Nalbach (Saarland)
Nalbach ist heute eine aus vier Ortsteilen bestehende Kommune mit derzeit ca. 9.500 Einwohnern im Landkreis Saarlouis - knapp 30 Kilometer nordwestlich von Saarbrücken gelegen (Kartenskizzen 'Saarland', TUBS 2012, aus: wikipedia.org, CC BY-SA 3.0 und 'Landkreis Saarlouis', aus: ortsdienst.de/saarland/saarlouis).
Vermutlich lebten bereits gegen Ende des 16./Anfang des 17.Jahrhunderts im Nalbacher Tal jüdische Familien; sie unterstanden der Schutzherrschaft der Familie von Hagen.
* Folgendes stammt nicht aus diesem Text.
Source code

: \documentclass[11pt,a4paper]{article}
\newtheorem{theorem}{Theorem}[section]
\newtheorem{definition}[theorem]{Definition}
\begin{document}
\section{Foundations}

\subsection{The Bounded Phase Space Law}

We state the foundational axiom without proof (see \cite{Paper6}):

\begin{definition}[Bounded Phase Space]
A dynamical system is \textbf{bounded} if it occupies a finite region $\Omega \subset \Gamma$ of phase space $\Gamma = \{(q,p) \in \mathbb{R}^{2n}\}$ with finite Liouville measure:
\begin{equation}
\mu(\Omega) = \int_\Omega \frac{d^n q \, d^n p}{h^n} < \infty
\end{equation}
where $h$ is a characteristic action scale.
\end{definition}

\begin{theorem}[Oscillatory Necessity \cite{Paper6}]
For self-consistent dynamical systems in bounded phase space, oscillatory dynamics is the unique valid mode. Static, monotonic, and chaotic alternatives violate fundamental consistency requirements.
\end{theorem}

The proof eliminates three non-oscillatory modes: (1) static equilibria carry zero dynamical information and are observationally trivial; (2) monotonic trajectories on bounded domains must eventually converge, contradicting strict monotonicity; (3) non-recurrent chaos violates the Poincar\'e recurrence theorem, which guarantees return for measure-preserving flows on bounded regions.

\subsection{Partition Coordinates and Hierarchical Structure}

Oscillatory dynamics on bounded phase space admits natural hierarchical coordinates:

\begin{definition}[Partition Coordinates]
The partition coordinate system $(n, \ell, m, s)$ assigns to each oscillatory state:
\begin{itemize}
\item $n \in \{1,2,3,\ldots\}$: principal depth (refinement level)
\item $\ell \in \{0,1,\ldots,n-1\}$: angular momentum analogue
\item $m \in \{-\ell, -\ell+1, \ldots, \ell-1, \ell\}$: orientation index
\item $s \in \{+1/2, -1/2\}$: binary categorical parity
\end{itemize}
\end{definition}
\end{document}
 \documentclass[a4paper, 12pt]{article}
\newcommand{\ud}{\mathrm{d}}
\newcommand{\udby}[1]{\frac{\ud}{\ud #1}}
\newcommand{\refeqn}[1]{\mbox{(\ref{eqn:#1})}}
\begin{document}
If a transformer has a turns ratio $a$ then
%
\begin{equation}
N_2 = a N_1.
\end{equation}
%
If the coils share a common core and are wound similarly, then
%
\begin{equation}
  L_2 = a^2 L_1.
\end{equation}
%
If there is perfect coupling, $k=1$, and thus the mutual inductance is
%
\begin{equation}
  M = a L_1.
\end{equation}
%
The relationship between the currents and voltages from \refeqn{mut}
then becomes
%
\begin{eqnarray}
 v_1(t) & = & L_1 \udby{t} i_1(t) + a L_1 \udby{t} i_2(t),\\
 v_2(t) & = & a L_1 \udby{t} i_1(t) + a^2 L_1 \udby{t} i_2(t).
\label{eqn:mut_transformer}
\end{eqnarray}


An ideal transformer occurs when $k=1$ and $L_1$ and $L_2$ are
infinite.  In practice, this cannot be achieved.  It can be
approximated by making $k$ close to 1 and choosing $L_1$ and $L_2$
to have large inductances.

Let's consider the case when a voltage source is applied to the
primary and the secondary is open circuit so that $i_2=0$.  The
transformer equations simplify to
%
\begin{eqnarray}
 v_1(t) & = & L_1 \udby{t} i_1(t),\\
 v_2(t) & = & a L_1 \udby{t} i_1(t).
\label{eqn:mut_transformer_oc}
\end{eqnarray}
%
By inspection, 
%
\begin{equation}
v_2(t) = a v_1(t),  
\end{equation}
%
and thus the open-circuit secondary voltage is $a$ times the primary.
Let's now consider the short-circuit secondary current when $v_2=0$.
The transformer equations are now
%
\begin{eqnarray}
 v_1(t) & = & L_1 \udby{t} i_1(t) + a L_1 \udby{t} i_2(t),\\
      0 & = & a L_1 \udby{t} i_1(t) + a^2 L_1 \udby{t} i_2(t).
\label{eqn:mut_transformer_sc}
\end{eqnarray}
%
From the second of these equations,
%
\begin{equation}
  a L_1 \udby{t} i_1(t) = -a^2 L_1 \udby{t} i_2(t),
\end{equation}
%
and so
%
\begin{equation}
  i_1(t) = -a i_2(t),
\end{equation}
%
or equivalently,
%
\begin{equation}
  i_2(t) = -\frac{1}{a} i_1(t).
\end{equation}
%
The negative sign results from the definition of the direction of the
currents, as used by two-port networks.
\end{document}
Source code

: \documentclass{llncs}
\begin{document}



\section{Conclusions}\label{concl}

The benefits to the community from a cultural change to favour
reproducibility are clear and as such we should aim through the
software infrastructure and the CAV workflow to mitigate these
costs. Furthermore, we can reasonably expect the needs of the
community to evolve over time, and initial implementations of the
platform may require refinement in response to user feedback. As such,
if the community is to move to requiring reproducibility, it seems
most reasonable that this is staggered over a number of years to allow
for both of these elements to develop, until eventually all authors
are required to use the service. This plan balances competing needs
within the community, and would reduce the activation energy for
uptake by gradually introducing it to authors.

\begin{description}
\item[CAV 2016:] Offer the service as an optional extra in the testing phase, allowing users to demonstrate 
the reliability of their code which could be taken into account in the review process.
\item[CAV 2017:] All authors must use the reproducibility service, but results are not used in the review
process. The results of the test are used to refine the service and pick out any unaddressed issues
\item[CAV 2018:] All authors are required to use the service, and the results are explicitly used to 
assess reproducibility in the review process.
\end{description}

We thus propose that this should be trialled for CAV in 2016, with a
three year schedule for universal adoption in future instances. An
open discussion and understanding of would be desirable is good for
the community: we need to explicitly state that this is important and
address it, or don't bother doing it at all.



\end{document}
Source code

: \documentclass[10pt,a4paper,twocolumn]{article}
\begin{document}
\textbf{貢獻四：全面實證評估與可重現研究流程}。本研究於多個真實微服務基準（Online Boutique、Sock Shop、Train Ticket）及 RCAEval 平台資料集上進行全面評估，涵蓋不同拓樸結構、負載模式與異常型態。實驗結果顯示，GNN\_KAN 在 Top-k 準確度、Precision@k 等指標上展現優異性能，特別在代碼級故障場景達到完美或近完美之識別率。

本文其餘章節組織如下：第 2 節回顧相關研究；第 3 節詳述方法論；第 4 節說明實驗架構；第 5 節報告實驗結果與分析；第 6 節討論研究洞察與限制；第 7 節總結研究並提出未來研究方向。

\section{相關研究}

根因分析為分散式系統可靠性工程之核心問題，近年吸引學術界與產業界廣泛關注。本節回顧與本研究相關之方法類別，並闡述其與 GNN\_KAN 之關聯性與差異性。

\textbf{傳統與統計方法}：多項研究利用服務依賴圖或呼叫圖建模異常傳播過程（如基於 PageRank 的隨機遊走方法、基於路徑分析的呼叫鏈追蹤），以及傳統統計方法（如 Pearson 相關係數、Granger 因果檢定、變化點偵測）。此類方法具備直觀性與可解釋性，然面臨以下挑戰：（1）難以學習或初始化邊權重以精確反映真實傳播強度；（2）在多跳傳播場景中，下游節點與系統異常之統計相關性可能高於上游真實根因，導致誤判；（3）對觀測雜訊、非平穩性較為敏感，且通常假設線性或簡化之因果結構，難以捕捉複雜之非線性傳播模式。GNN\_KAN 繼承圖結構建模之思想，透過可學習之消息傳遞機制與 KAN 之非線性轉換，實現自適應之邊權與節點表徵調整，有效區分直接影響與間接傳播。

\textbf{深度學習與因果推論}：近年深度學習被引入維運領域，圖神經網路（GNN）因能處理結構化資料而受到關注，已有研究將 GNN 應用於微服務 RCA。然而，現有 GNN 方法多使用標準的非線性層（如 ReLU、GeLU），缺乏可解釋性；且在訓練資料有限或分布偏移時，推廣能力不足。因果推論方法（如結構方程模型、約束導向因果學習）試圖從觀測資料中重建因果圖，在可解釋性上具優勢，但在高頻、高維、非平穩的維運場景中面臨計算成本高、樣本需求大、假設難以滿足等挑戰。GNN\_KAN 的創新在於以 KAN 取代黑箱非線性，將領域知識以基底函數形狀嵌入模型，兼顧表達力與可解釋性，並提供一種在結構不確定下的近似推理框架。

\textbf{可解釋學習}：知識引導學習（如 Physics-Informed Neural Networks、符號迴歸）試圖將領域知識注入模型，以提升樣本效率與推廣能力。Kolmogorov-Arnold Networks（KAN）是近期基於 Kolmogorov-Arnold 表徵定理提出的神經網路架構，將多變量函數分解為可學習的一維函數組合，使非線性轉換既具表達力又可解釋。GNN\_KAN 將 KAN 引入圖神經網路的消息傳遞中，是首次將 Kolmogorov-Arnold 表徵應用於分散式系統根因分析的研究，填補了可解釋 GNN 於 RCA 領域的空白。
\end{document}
Bis Mitte des 19.Jahrhunderts war die jüdische Gemeinde Diefflen die größte des Tales; Grund dafür war die Nähe zur Dillinger Hütte, deren Beschäftigte den kleinen jüdischen Krämern, Viehhändlern und Metzgern gewisse wirtschaftliche Möglichkeiten boten.
Obwohl sich die Zahl der Dieffler Juden um 1850 reduziert hatte, hielten die jüdischen Familien Nalbachs und Dillingen an der althergebrachten Sitte fest, ihre gottesdienstlichen Zusammenkünfte in der „Schule“ in Diefflen abzuhalten. Mit der Errichtung eines eigenen Synagogengebäudes in Nalbach 1854 nutzten die hiesigen Juden gemeinsam mit denen aus Dillingen - ein Gotteshaus, das fortan Zentrum der Synagogengemeinde Nalbach-Diefflen war. Das neue Synagogengebäude befand sich in der Mittelstraße, nahe der katholischen Kirche.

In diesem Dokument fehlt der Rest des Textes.